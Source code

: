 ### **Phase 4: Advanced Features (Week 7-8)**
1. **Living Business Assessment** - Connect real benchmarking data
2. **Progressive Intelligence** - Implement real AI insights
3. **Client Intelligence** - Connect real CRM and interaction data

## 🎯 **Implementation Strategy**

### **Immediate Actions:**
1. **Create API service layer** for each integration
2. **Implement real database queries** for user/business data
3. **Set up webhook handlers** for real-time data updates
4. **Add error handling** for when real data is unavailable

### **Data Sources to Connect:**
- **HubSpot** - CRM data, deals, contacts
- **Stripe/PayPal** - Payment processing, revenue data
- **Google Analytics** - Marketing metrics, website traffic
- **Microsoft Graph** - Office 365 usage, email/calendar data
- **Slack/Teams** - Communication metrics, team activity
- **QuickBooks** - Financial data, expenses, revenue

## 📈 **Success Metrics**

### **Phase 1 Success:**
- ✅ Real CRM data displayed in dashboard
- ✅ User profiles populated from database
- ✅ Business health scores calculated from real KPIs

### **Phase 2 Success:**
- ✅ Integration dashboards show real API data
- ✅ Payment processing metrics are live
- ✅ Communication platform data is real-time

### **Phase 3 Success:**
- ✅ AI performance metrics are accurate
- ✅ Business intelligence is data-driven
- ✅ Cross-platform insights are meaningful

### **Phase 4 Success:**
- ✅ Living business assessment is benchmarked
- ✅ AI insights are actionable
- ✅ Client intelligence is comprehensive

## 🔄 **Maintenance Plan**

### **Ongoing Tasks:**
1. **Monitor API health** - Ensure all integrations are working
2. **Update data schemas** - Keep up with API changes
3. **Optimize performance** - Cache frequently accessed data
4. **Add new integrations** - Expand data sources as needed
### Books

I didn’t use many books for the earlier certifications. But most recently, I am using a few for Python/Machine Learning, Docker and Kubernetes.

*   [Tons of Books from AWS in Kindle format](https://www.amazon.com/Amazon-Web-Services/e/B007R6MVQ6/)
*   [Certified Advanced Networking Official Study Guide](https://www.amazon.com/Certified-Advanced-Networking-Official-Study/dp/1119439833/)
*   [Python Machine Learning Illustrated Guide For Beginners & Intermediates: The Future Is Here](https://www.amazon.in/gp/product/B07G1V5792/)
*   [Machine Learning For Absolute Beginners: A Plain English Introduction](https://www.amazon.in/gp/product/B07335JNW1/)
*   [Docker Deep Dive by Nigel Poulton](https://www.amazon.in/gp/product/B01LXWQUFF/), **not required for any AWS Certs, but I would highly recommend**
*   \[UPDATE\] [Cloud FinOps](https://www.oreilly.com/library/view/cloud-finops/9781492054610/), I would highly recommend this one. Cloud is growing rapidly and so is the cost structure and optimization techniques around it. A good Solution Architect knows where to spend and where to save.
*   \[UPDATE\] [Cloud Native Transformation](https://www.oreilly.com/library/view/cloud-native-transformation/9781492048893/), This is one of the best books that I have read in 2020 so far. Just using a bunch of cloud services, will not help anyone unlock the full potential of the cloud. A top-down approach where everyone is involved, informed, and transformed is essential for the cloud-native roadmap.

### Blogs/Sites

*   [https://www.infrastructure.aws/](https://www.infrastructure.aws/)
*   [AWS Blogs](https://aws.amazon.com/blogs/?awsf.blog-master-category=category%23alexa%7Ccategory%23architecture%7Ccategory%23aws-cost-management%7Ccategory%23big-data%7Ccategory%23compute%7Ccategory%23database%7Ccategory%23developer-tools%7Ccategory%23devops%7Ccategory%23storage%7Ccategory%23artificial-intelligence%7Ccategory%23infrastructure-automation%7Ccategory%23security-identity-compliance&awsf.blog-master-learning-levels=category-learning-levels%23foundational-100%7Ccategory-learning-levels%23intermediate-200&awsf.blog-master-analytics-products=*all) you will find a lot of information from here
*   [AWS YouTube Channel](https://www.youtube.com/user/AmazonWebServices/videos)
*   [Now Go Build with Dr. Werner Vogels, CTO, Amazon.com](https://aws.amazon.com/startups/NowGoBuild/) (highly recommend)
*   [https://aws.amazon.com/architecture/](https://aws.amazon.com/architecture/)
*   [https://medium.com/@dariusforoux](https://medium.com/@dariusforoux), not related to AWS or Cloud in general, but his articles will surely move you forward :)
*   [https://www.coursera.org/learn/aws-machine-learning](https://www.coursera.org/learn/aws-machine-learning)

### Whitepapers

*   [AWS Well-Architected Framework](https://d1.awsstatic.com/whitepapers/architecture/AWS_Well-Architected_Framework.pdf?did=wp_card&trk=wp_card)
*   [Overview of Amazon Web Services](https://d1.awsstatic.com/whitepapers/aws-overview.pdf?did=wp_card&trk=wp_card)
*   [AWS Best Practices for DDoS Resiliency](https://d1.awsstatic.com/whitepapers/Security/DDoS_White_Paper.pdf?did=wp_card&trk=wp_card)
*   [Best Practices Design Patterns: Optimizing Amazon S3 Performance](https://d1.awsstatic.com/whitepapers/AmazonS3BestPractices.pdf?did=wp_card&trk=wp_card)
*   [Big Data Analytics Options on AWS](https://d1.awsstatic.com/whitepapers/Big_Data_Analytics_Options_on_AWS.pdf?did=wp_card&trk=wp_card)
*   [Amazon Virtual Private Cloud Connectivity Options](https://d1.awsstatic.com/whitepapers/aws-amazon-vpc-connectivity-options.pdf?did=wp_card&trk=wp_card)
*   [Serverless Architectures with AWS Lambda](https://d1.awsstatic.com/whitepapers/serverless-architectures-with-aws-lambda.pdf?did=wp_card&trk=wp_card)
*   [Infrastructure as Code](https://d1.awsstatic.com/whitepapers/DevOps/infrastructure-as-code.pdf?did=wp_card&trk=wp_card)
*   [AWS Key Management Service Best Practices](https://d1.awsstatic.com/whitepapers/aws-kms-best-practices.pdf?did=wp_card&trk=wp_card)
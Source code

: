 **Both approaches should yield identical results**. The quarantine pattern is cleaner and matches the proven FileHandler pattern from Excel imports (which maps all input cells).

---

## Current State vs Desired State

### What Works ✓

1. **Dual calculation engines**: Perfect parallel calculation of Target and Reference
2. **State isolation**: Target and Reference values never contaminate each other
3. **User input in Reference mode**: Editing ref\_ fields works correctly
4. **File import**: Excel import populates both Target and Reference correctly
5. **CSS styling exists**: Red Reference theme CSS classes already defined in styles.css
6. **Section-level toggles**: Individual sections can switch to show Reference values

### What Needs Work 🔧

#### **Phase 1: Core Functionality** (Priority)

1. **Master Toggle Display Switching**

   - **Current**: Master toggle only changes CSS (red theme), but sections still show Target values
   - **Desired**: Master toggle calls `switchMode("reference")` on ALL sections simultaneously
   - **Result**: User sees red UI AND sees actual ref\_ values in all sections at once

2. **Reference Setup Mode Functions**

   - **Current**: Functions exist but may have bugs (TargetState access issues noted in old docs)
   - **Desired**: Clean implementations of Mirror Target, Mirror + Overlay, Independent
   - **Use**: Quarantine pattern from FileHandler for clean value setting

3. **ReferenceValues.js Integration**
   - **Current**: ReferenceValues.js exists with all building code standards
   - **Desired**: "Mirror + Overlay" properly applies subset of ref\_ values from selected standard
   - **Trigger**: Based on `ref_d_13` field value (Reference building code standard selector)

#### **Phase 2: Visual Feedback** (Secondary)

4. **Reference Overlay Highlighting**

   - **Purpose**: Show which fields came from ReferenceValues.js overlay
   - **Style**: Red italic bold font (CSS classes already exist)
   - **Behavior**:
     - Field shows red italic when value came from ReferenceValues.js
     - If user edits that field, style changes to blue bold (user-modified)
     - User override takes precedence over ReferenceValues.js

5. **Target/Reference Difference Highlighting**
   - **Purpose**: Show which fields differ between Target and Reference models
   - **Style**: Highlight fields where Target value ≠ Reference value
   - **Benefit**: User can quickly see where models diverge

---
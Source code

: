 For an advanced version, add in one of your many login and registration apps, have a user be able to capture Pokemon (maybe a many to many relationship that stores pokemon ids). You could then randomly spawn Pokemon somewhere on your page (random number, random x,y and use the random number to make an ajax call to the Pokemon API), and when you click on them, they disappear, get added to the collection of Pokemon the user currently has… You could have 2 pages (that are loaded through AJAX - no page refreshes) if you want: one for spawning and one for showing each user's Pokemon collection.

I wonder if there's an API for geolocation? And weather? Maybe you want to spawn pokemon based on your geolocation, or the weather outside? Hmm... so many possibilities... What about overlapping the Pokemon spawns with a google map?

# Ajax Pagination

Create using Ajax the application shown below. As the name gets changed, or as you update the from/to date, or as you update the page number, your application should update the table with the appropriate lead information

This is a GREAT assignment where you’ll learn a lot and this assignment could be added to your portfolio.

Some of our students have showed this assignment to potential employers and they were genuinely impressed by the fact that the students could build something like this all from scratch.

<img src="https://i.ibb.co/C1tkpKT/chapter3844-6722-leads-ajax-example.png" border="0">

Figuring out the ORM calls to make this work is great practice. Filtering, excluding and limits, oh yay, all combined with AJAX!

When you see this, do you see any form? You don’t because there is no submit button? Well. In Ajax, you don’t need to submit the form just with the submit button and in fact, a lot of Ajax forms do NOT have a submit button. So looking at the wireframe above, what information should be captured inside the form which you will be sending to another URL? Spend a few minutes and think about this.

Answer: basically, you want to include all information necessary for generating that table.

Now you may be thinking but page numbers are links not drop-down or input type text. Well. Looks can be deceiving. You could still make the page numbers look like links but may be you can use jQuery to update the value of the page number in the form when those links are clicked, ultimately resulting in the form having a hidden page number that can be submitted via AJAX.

——

* **Exercise brief**: How many lines in the records above contain the word "exists"? Reply with the number and nothing more.

* **Output of the task**: 2